O investimento norte-americano é uma destacável fonte de financiamento para a maioria dos unicórnios ou startups brasileiras, avaliadas em US$ 1 bilhão ou mais, demonstrando potencial que os investidores veem no desenvolvimento dos negócios no Brasil. O presidente Biden anunciou recentemente que os EUA apoiarão o Fundo Amazônia, passo importante para aprofundar nossos esforços de colaboração com o Brasil na conservação dos notáveis recursos naturais do país, na proteção da biodiversidade, no combate às mudanças climáticas e no apoio e proteção das pessoas que dependem das florestas. Estamos reativando nossa parceria de longa data para criar maior equidade racial e social, algo com o qual ambos nos preocupamos e podemos aprender muito um com o outro. Portanto, de maneira geral, vemos um grande potencial para nossa agenda compartilhada e maneiras de expandir nossa cooperação.
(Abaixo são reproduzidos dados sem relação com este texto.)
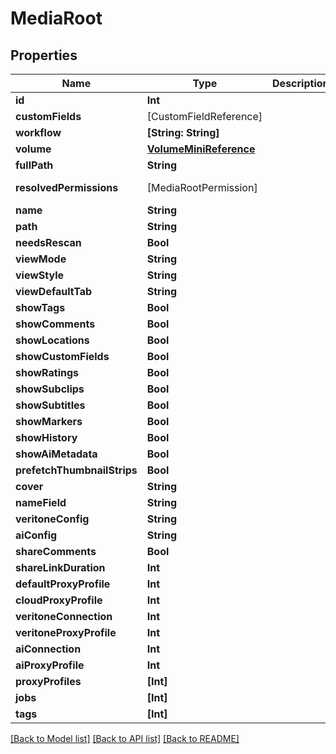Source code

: # MediaRoot

## Properties

Name | Type | Description | Notes
------------ | ------------- | ------------- | -------------
**id** | **Int** |  | 
**customFields** | [CustomFieldReference] |  | [optional] 
**workflow** | **[String: String]** |  | [optional] 
**volume** | [**VolumeMiniReference**](VolumeMiniReference.md) |  | 
**fullPath** | **String** |  | [readonly] 
**resolvedPermissions** | [MediaRootPermission] |  | [optional] [readonly] 
**name** | **String** |  | 
**path** | **String** |  | [optional] 
**needsRescan** | **Bool** |  | [optional] 
**viewMode** | **String** |  | [optional] 
**viewStyle** | **String** |  | [optional] 
**viewDefaultTab** | **String** |  | [optional] 
**showTags** | **Bool** |  | [optional] 
**showComments** | **Bool** |  | [optional] 
**showLocations** | **Bool** |  | [optional] 
**showCustomFields** | **Bool** |  | [optional] 
**showRatings** | **Bool** |  | [optional] 
**showSubclips** | **Bool** |  | [optional] 
**showSubtitles** | **Bool** |  | [optional] 
**showMarkers** | **Bool** |  | [optional] 
**showHistory** | **Bool** |  | [optional] 
**showAiMetadata** | **Bool** |  | [optional] 
**prefetchThumbnailStrips** | **Bool** |  | [optional] 
**cover** | **String** |  | [optional] 
**nameField** | **String** |  | [optional] 
**veritoneConfig** | **String** |  | [optional] 
**aiConfig** | **String** |  | [optional] 
**shareComments** | **Bool** |  | [optional] 
**shareLinkDuration** | **Int** |  | [optional] 
**defaultProxyProfile** | **Int** |  | [optional] 
**cloudProxyProfile** | **Int** |  | [optional] 
**veritoneConnection** | **Int** |  | [optional] 
**veritoneProxyProfile** | **Int** |  | [optional] 
**aiConnection** | **Int** |  | [optional] 
**aiProxyProfile** | **Int** |  | [optional] 
**proxyProfiles** | **[Int]** |  | [optional] 
**jobs** | **[Int]** |  | [optional] 
**tags** | **[Int]** |  | [optional] 

[[Back to Model list]](../README.md#documentation-for-models) [[Back to API list]](../README.md#documentation-for-api-endpoints) [[Back to README]](../README.md)


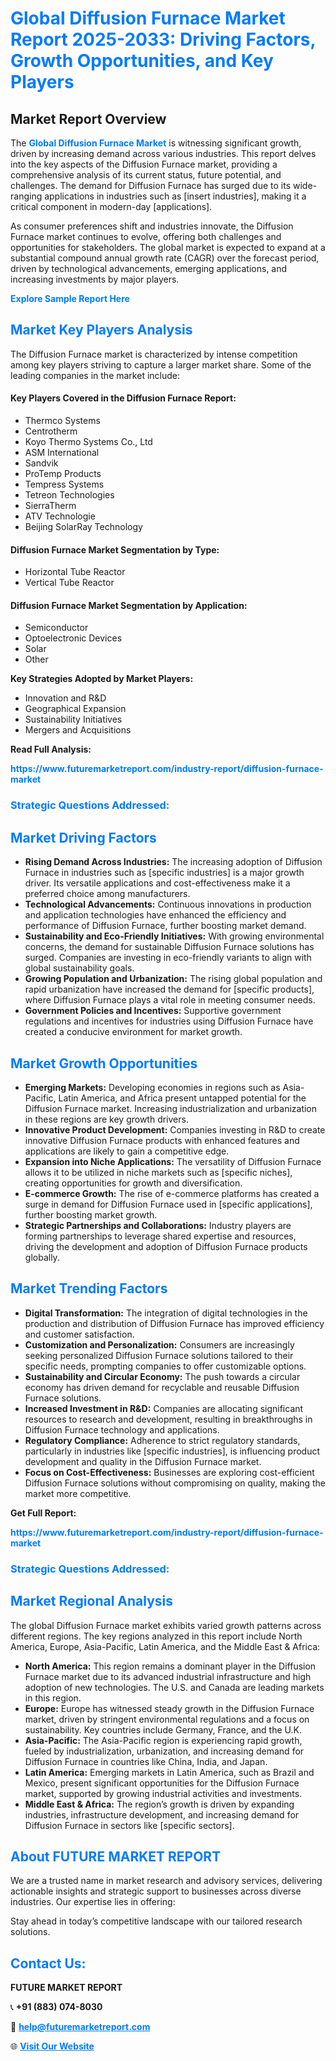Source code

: <h1 style="color: #007BFF;">Global Diffusion Furnace Market Report 2025-2033: Driving Factors, Growth Opportunities, and Key Players</h1>

<section id="overview">
<h2>Market Report Overview</h2>
<p>The <a href="https://www.futuremarketreport.com/industry-report/diffusion-furnace-market" style="color: #007BFF; text-decoration: none;"><strong>Global Diffusion Furnace Market</strong></a> is witnessing significant growth, driven by increasing demand across various industries. This report delves into the key aspects of the Diffusion Furnace market, providing a comprehensive analysis of its current status, future potential, and challenges. The demand for Diffusion Furnace has surged due to its wide-ranging applications in industries such as [insert industries], making it a critical component in modern-day [applications].</p>
<p>As consumer preferences shift and industries innovate, the Diffusion Furnace market continues to evolve, offering both challenges and opportunities for stakeholders. The global market is expected to expand at a substantial compound annual growth rate (CAGR) over the forecast period, driven by technological advancements, emerging applications, and increasing investments by major players.</p>
</section>

<section id="overview">
<p><a href="https://www.futuremarketreport.com/request-sample/reportId=57877" style="color: #007BFF; text-decoration: none;"><strong>Explore Sample Report Here</strong></a></p>
</section>

<section id="key-players">
<h2 style="color: #007BFF;">Market Key Players Analysis</h2>
<p>The Diffusion Furnace market is characterized by intense competition among key players striving to capture a larger market share. Some of the leading companies in the market include:</p>
<h4>Key Players Covered in the Diffusion Furnace Report:</h4>
<ul><li>Thermco Systems</li><li>Centrotherm</li><li>Koyo Thermo Systems Co., Ltd</li><li>ASM International</li><li>Sandvik</li><li>ProTemp Products</li><li>Tempress Systems</li><li>Tetreon Technologies</li><li>SierraTherm</li><li>ATV Technologie</li><li>Beijing SolarRay Technology</li></ul>
<h4>Diffusion Furnace Market Segmentation by Type:</h4>
<ul><li>Horizontal Tube Reactor</li><li>Vertical Tube Reactor</li></ul>

<h4>Diffusion Furnace Market Segmentation by Application:</h4>
<ul><li>Semiconductor</li><li>Optoelectronic Devices</li><li>Solar</li><li>Other</li></ul>
<p><strong>Key Strategies Adopted by Market Players:</strong></p>
<ul>
<li>Innovation and R&D</li>
<li>Geographical Expansion</li>
<li>Sustainability Initiatives</li>
<li>Mergers and Acquisitions</li>
</ul>
</section>

<section>
<p><strong>Read Full Analysis: </strong></p><a href="https://www.futuremarketreport.com/industry-report/diffusion-furnace-market" style="color: #007BFF; text-decoration: none;"><strong>https://www.futuremarketreport.com/industry-report/diffusion-furnace-market</strong></a>
<h3 style="color: #007BFF;">Strategic Questions Addressed:</h3>
</section>

<section id="driving-factors">
<h2 style="color: #007BFF;">Market Driving Factors</h2>
<ul>
<li><strong>Rising Demand Across Industries:</strong> The increasing adoption of Diffusion Furnace in industries such as [specific industries] is a major growth driver. Its versatile applications and cost-effectiveness make it a preferred choice among manufacturers.</li>
<li><strong>Technological Advancements:</strong> Continuous innovations in production and application technologies have enhanced the efficiency and performance of Diffusion Furnace, further boosting market demand.</li>
<li><strong>Sustainability and Eco-Friendly Initiatives:</strong> With growing environmental concerns, the demand for sustainable Diffusion Furnace solutions has surged. Companies are investing in eco-friendly variants to align with global sustainability goals.</li>
<li><strong>Growing Population and Urbanization:</strong> The rising global population and rapid urbanization have increased the demand for [specific products], where Diffusion Furnace plays a vital role in meeting consumer needs.</li>
<li><strong>Government Policies and Incentives:</strong> Supportive government regulations and incentives for industries using Diffusion Furnace have created a conducive environment for market growth.</li>
</ul>
</section>

<section id="growth-opportunities">
<h2 style="color: #007BFF;">Market Growth Opportunities</h2>
<ul>
<li><strong>Emerging Markets:</strong> Developing economies in regions such as Asia-Pacific, Latin America, and Africa present untapped potential for the Diffusion Furnace market. Increasing industrialization and urbanization in these regions are key growth drivers.</li>
<li><strong>Innovative Product Development:</strong> Companies investing in R&D to create innovative Diffusion Furnace products with enhanced features and applications are likely to gain a competitive edge.</li>
<li><strong>Expansion into Niche Applications:</strong> The versatility of Diffusion Furnace allows it to be utilized in niche markets such as [specific niches], creating opportunities for growth and diversification.</li>
<li><strong>E-commerce Growth:</strong> The rise of e-commerce platforms has created a surge in demand for Diffusion Furnace used in [specific applications], further boosting market growth.</li>
<li><strong>Strategic Partnerships and Collaborations:</strong> Industry players are forming partnerships to leverage shared expertise and resources, driving the development and adoption of Diffusion Furnace products globally.</li>
</ul>
</section>

<section id="trending-factors">
<h2 style="color: #007BFF;">Market Trending Factors</h2>
<ul>
<li><strong>Digital Transformation:</strong> The integration of digital technologies in the production and distribution of Diffusion Furnace has improved efficiency and customer satisfaction.</li>
<li><strong>Customization and Personalization:</strong> Consumers are increasingly seeking personalized Diffusion Furnace solutions tailored to their specific needs, prompting companies to offer customizable options.</li>
<li><strong>Sustainability and Circular Economy:</strong> The push towards a circular economy has driven demand for recyclable and reusable Diffusion Furnace solutions.</li>
<li><strong>Increased Investment in R&D:</strong> Companies are allocating significant resources to research and development, resulting in breakthroughs in Diffusion Furnace technology and applications.</li>
<li><strong>Regulatory Compliance:</strong> Adherence to strict regulatory standards, particularly in industries like [specific industries], is influencing product development and quality in the Diffusion Furnace market.</li>
<li><strong>Focus on Cost-Effectiveness:</strong> Businesses are exploring cost-efficient Diffusion Furnace solutions without compromising on quality, making the market more competitive.</li>
</ul>
</section>

<section>
<p><strong>Get Full Report: </strong></p><a href="https://www.futuremarketreport.com/industry-report/diffusion-furnace-market" style="color: #007BFF; text-decoration: none;"><strong>https://www.futuremarketreport.com/industry-report/diffusion-furnace-market</strong></a>
<h3 style="color: #007BFF;">Strategic Questions Addressed:</h3>
</section>


<section id="regional-analysis">
<h2 style="color: #007BFF;">Market Regional Analysis</h2>
<p>The global Diffusion Furnace market exhibits varied growth patterns across different regions. The key regions analyzed in this report include North America, Europe, Asia-Pacific, Latin America, and the Middle East & Africa:</p>
<ul>
<li><strong>North America:</strong> This region remains a dominant player in the Diffusion Furnace market due to its advanced industrial infrastructure and high adoption of new technologies. The U.S. and Canada are leading markets in this region.</li>
<li><strong>Europe:</strong> Europe has witnessed steady growth in the Diffusion Furnace market, driven by stringent environmental regulations and a focus on sustainability. Key countries include Germany, France, and the U.K.</li>
<li><strong>Asia-Pacific:</strong> The Asia-Pacific region is experiencing rapid growth, fueled by industrialization, urbanization, and increasing demand for Diffusion Furnace in countries like China, India, and Japan.</li>
<li><strong>Latin America:</strong> Emerging markets in Latin America, such as Brazil and Mexico, present significant opportunities for the Diffusion Furnace market, supported by growing industrial activities and investments.</li>
<li><strong>Middle East & Africa:</strong> The region’s growth is driven by expanding industries, infrastructure development, and increasing demand for Diffusion Furnace in sectors like [specific sectors].</li>
</ul>
</section>

<footer>
<h2 style="color: #007BFF;">About FUTURE MARKET REPORT</h2>
<p>We are a trusted name in market research and advisory services, delivering actionable insights and strategic support to businesses across diverse industries. Our expertise lies in offering:</p>

<p>Stay ahead in today’s competitive landscape with our tailored research solutions.</p>

<h2 style="color: #007BFF;">Contact Us:</h2>
<p><strong>FUTURE MARKET REPORT</strong></p>
<p>📞 <strong>+91 (883) 074-8030</strong></p>
<p>📧 <strong><a href="mailto:help@futuremarketreport.com" style="color: #007BFF;">help@futuremarketreport.com</a></strong></p>
<p>🌐 <strong><a href="https://www.futuremarketreport.com/" style="color: #007BFF;">Visit Our Website</a></strong></p>
</footer>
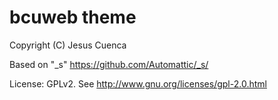 bcuweb theme
============

Copyright (C) Jesus Cuenca

Based on "_s" https://github.com/Automattic/_s/

License: GPLv2. See http://www.gnu.org/licenses/gpl-2.0.html
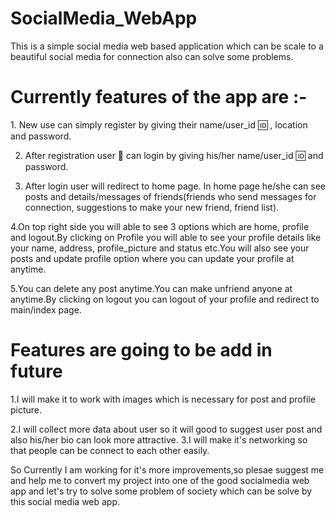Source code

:# SocialMedia_WebApp
This is a simple social media web based application which can be scale to a beautiful social media for connection also can solve some problems.

<h1>Currently features of the app are :-</h1>
 1. New use can simply register by giving their name/user_id 🆔 , location and password.
 
 2. After registration user 👤 can login by giving his/her name/user_id 🆔 and password.
    
 3. After login user will redirect to home page. In home page he/she can see posts and details/messages of friends(friends who send messages for connection, suggestions to make your new friend, friend list).
    
 4.On top right side you will able to see 3 options which are home, profile and logout.By clicking on Profile you will able to see your profile details like your name, address, profile_picture and status etc.You       will also see your posts and update profile option where you can update your profile at anytime.
 
 5.You can delete any post anytime.You can make unfriend anyone at anytime.By clicking on logout you can logout of your profile and redirect to main/index page.

<h1>Features are going to be add in future</h1>
 1.I will make it to work with images which is necessary for post and profile picture.

 2.I will collect more data about user so it will good to suggest user post and also his/her bio can look more attractive.
 3.I will make it's networking so that people can be connect to each other easily.

So Currently I am working for it's more improvements,so plesae suggest me and help me to convert my project into one of the good socialmedia web app and let's try to solve some problem of society which can be solve by this social media web app.
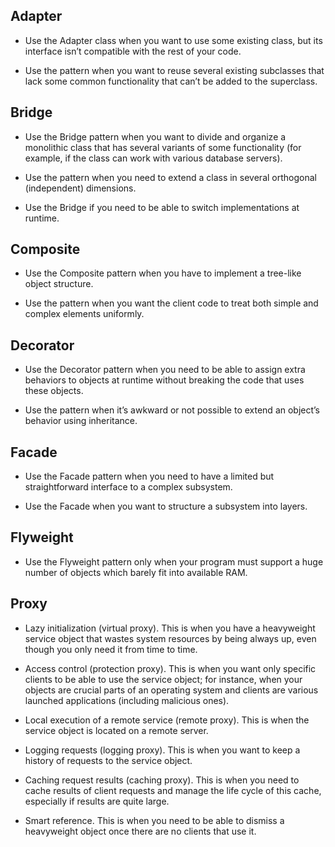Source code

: ## Adapter

* Use the Adapter class when you want to use some existing class, but its interface isn’t compatible with the rest of your code.

* Use the pattern when you want to reuse several existing subclasses that lack some common functionality that can’t be added to the superclass.

## Bridge

* Use the Bridge pattern when you want to divide and organize a monolithic class that has several variants of some functionality (for example, if the class can work with various database servers).

* Use the pattern when you need to extend a class in several orthogonal (independent) dimensions.

* Use the Bridge if you need to be able to switch implementations at runtime.

## Composite

* Use the Composite pattern when you have to implement a tree-like object structure.

* Use the pattern when you want the client code to treat both simple and complex elements uniformly.

## Decorator

* Use the Decorator pattern when you need to be able to assign extra behaviors to objects at runtime without breaking the code that uses these objects.

* Use the pattern when it’s awkward or not possible to extend an object’s behavior using inheritance.

## Facade

* Use the Facade pattern when you need to have a limited but straightforward interface to a complex subsystem.

* Use the Facade when you want to structure a subsystem into layers.

## Flyweight

* Use the Flyweight pattern only when your program must support a huge number of objects which barely fit into available RAM.

## Proxy

*  Lazy initialization (virtual proxy). This is when you have a heavyweight service object that wastes system resources by being always up, even though you only need it from time to time.

* Access control (protection proxy). This is when you want only specific clients to be able to use the service object; for instance, when your objects are crucial parts of an operating system and clients are various launched applications (including malicious ones).

* Local execution of a remote service (remote proxy). This is when the service object is located on a remote server.

* Logging requests (logging proxy). This is when you want to keep a history of requests to the service object.

* Caching request results (caching proxy). This is when you need to cache results of client requests and manage the life cycle of this cache, especially if results are quite large.

* Smart reference. This is when you need to be able to dismiss a heavyweight object once there are no clients that use it.
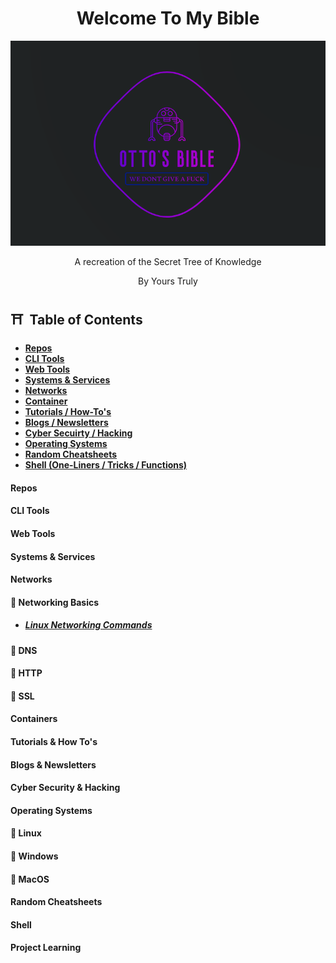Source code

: <p align="center">
    <h1 align = "center">Welcome To My Bible</h1>
    <img src = 'assets/ottos-bible-logo.png' />  
</p>

<p align="center">A recreation of the Secret Tree of Knowledge</p>
<p align = "center">By Yours Truly</p>

## ⛩️ &nbsp;Table of Contents

- **[Repos]()**
- **[CLI Tools]()**
- **[Web Tools]()**
- **[Systems & Services]()**
- **[Networks]()**
- **[Container]()**
- **[Tutorials / How-To's]()**
- **[Blogs / Newsletters]()**
- **[Cyber Secuirty / Hacking]()**
- **[Operating Systems]()**
- **[Random Cheatsheets]()**
- **[Shell (One-Liners / Tricks / Functions)]()**

#### Repos

#### CLI Tools

#### Web Tools

#### Systems & Services

#### Networks

#### 🏯 Networking Basics

- ##### [Linux Networking Commands](https://github.com/ottojonas/ottos-bible/blob/main/networks/linux-networking-commands.md)

#### 🏯 DNS

#### 🏯 HTTP

#### 🏯 SSL

#### Containers

#### Tutorials & How To's

#### Blogs & Newsletters

#### Cyber Security & Hacking

#### Operating Systems

#### 🏯 Linux

#### 🏯 Windows

#### 🏯 MacOS

#### Random Cheatsheets

#### Shell

#### Project Learning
Apesar de ser o segundo maior destino das exportações brasileiras, a participação do Brasil ainda é limitada (1,1%, segundo APEX). Outra área com grande potencial de cooperação é relacionada à infraestrutura que favoreça a economia verde e de baixo carbono. Haverá, nos próximos anos, oportunidades envolvendo projetos de parceria em áreas como preservação da biodiversidade, mudanças climáticas, energias limpas e agricultura sustentável.